━━ THE DATA ━━
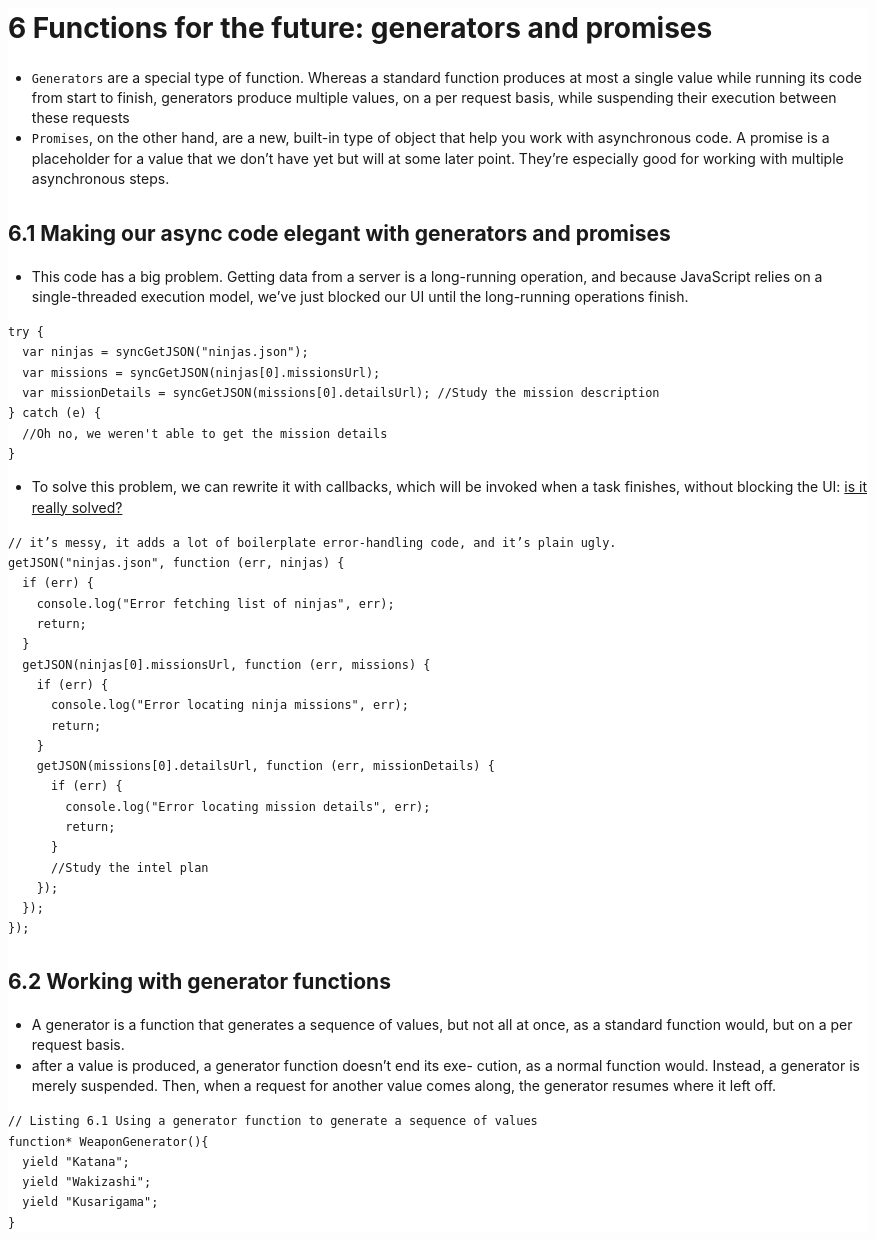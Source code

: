 # 6 Functions for the future: generators and promises
* `Generators` are a special type of function. Whereas a standard function produces at most a single value while running its code from start to finish, generators produce multiple values, on a per request basis, while suspending their execution between these requests
* `Promises`, on the other hand, are a new, built-in type of object that help you work with asynchronous code. A promise is a placeholder for a value that we don’t have yet but will at some later point. They’re especially good for working with multiple asynchronous steps.

## 6.1 Making our async code elegant with generators and promises
* This code has a big problem. Getting data from a server is a long-running operation, and because JavaScript relies on a single-threaded execution model, we’ve just blocked our UI until the long-running operations finish.
```
try {
  var ninjas = syncGetJSON("ninjas.json");
  var missions = syncGetJSON(ninjas[0].missionsUrl);
  var missionDetails = syncGetJSON(missions[0].detailsUrl); //Study the mission description
} catch (e) {
  //Oh no, we weren't able to get the mission details
}
```
* To solve this problem, we can rewrite it with callbacks, which will be invoked when a task finishes, without blocking the UI: [is it really solved?](./chapter-6-callback.html)
```
// it’s messy, it adds a lot of boilerplate error-handling code, and it’s plain ugly. 
getJSON("ninjas.json", function (err, ninjas) {
  if (err) {
    console.log("Error fetching list of ninjas", err);
    return;
  }
  getJSON(ninjas[0].missionsUrl, function (err, missions) {
    if (err) {
      console.log("Error locating ninja missions", err);
      return;
    }
    getJSON(missions[0].detailsUrl, function (err, missionDetails) {
      if (err) {
        console.log("Error locating mission details", err);
        return;
      }
      //Study the intel plan
    });
  });
});

```
## 6.2 Working with generator functions
* A generator is a function that generates a sequence of values, but not all at once, as a standard function would, but on a per request basis.
* after a value is produced, a generator function doesn’t end its exe- cution, as a normal function would. Instead, a generator is merely suspended. Then, when a request for another value comes along, the generator resumes where it left off.
```
// Listing 6.1 Using a generator function to generate a sequence of values
function* WeaponGenerator(){
  yield "Katana";
  yield "Wakizashi";
  yield "Kusarigama";
}

```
━━━
EXERCISE BRIEF -
Looking at the records above, how many of their lines carry the string "execution"? Answer with the number and nothing else.

SOLVED EXERCISE -
2